FORTUNE WHAT ARE YOU DOING STOP SENDING CHILDREN UNDERFOOT STOP CEASE THIS AT ONCE STOP
Fortune did not bother with anything so crude as a telegram. Instead he wrote in dark red ink:
A civics lesson, Councilor. We were invited to bring our best to a field trip. I consider the trip a success. The students involved are to be commended.
Please address my request regarding the inter-Ward transfer regulations. This overhaul will measurably improve our manufacturing throughput. Time is of the essence.
Cordially,
F
He had to trade his letter for one incoming from Central. Really worried now, Fortune opened the message. It was marked from Florence Sperant of Lamp Ward, who had absolutely no reason to complain about him.
Mr.
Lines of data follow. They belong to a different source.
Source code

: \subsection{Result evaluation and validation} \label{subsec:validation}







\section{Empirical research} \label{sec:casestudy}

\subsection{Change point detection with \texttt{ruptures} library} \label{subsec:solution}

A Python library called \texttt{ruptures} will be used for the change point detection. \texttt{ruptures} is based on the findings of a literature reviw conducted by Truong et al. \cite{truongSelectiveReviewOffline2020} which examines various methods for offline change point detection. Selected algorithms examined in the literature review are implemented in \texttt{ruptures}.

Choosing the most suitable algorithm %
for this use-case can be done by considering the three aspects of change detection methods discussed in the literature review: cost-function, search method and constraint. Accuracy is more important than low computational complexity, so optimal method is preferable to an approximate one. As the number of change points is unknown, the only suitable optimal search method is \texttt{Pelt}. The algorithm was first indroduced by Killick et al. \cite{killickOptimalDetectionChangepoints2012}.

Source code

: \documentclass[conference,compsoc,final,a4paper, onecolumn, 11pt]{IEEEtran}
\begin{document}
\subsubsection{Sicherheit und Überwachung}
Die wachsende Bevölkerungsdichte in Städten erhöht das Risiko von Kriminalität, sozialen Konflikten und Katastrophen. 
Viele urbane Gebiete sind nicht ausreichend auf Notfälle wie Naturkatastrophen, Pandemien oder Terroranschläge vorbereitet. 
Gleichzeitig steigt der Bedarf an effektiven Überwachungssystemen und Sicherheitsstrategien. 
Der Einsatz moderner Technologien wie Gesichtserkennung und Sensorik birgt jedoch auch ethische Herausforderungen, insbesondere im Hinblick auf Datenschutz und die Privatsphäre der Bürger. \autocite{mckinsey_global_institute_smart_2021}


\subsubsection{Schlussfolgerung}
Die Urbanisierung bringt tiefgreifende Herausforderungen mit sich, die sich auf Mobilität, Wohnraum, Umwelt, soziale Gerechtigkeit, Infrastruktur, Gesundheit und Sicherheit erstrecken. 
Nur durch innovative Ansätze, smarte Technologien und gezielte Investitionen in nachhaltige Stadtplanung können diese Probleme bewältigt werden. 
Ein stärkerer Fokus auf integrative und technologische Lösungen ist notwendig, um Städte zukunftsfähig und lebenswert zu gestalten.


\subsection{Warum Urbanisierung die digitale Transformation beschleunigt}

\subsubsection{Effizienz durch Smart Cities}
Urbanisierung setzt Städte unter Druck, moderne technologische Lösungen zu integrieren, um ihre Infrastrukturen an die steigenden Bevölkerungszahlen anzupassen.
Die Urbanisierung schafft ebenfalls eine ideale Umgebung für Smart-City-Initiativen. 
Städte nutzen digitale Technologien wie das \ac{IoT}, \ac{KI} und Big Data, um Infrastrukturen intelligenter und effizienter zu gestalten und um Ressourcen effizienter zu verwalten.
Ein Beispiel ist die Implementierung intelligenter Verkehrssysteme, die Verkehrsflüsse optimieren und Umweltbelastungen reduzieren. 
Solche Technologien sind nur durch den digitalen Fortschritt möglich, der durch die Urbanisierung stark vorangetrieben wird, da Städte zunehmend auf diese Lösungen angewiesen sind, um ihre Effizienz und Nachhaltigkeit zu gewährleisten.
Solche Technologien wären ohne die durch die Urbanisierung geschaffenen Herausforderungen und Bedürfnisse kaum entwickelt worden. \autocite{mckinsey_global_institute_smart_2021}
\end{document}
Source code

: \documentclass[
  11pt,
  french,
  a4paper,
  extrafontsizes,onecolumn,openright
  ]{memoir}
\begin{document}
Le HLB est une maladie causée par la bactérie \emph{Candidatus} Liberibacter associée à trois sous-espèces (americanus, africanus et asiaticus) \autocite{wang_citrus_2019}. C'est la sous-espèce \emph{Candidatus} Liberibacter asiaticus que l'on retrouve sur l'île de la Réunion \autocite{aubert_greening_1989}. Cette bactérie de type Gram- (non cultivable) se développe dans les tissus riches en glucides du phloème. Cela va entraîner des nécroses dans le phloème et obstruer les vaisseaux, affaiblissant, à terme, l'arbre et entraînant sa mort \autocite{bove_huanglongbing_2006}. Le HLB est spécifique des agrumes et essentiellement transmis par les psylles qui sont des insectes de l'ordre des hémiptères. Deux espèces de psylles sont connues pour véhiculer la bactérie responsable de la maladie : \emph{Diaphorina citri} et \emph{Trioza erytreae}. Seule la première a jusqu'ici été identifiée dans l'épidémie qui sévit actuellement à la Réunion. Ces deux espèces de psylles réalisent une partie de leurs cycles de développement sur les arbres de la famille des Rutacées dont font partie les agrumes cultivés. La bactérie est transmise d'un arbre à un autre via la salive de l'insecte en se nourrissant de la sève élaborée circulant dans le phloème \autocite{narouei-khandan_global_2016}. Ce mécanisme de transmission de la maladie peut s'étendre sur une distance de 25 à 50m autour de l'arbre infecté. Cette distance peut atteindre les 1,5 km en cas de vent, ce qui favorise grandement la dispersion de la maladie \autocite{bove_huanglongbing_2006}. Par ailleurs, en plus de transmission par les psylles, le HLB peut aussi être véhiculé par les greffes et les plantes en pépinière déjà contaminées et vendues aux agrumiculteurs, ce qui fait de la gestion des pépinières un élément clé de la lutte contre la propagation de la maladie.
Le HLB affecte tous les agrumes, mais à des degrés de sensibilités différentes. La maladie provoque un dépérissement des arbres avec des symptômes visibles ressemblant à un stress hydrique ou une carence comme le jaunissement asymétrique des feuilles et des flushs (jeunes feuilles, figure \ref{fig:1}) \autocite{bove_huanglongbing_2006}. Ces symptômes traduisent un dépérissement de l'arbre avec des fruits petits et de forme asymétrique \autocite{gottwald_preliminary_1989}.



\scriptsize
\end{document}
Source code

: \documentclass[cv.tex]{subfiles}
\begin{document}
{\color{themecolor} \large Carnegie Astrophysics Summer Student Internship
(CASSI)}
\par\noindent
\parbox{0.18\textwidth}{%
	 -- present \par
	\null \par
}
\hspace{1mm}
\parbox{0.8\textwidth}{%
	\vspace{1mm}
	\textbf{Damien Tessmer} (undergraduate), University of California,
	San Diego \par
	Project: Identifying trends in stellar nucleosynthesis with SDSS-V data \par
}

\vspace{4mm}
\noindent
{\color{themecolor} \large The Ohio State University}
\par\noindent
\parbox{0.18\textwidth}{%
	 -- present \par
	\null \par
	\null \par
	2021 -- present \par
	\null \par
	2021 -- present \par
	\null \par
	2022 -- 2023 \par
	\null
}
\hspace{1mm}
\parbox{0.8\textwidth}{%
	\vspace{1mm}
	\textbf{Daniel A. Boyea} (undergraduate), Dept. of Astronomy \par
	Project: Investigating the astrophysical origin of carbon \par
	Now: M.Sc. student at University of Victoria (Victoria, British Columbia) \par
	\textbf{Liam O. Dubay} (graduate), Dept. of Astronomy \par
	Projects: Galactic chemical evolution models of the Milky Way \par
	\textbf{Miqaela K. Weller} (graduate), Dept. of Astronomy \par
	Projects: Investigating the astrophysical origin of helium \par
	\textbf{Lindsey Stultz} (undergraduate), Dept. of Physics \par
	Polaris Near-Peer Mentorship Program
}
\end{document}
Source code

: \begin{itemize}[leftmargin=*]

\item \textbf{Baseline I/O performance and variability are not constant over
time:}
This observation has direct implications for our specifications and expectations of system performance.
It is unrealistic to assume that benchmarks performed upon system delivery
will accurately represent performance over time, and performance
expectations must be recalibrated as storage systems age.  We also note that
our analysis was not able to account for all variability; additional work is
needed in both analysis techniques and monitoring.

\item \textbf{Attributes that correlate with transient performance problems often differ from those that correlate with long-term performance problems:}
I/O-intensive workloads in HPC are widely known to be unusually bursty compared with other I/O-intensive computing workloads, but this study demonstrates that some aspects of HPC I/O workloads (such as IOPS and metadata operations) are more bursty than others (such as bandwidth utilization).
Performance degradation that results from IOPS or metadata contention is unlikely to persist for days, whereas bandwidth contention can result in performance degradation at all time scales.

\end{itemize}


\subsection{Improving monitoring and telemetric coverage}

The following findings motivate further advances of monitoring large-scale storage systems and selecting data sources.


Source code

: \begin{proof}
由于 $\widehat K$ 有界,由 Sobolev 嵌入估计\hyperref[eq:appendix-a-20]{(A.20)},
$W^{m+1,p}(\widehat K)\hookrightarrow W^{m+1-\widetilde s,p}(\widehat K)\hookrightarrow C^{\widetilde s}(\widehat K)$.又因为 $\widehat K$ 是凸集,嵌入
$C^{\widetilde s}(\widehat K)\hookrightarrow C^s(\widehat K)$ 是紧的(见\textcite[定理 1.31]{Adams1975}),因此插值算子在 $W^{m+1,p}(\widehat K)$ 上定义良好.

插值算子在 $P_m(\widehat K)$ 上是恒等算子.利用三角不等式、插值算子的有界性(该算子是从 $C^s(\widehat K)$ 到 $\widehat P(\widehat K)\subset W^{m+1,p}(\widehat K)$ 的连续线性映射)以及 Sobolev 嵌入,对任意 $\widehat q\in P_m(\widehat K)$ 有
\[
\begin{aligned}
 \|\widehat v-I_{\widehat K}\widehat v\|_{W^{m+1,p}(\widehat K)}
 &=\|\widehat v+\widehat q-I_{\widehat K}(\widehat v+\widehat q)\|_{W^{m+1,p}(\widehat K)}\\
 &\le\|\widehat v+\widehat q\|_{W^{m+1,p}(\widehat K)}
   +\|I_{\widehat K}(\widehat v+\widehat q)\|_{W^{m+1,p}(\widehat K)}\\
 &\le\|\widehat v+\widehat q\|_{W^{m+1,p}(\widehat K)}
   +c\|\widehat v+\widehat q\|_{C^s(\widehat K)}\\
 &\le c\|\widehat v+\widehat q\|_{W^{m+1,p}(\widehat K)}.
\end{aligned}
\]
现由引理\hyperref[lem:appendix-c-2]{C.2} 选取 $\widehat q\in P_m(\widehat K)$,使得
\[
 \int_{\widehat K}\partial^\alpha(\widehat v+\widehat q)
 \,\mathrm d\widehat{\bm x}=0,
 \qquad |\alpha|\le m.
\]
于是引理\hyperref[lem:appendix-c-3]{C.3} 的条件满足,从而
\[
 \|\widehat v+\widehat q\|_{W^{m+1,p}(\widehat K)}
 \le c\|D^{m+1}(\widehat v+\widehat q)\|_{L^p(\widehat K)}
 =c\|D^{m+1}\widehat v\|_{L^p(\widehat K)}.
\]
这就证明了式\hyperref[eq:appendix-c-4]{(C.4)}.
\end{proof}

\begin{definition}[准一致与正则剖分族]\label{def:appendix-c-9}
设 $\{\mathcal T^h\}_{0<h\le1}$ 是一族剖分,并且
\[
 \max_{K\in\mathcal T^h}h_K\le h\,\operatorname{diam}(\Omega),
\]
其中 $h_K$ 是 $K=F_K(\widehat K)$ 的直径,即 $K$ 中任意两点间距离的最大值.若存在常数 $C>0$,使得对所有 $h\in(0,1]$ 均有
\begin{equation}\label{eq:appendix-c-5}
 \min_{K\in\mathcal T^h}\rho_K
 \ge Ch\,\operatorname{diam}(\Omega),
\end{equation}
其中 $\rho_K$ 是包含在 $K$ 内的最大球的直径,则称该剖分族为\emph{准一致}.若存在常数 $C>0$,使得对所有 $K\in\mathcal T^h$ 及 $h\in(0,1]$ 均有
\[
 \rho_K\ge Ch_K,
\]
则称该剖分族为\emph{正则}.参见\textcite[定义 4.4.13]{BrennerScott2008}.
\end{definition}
Fortune,
I had the pleasure of meeting your protégée at the Parthenon this morning. I stopped her before she could do anything. I am intrigued by her implications but disturbed that you should act through an innocent agent.
Central is no place for your indentured servants.
Florence Sperant Councilor, Lamps Ward Council of Light, Photia
Well, the red ink was still on his desk.
Councilor, It gives me great pleasure to know that you enjoyed the encounter.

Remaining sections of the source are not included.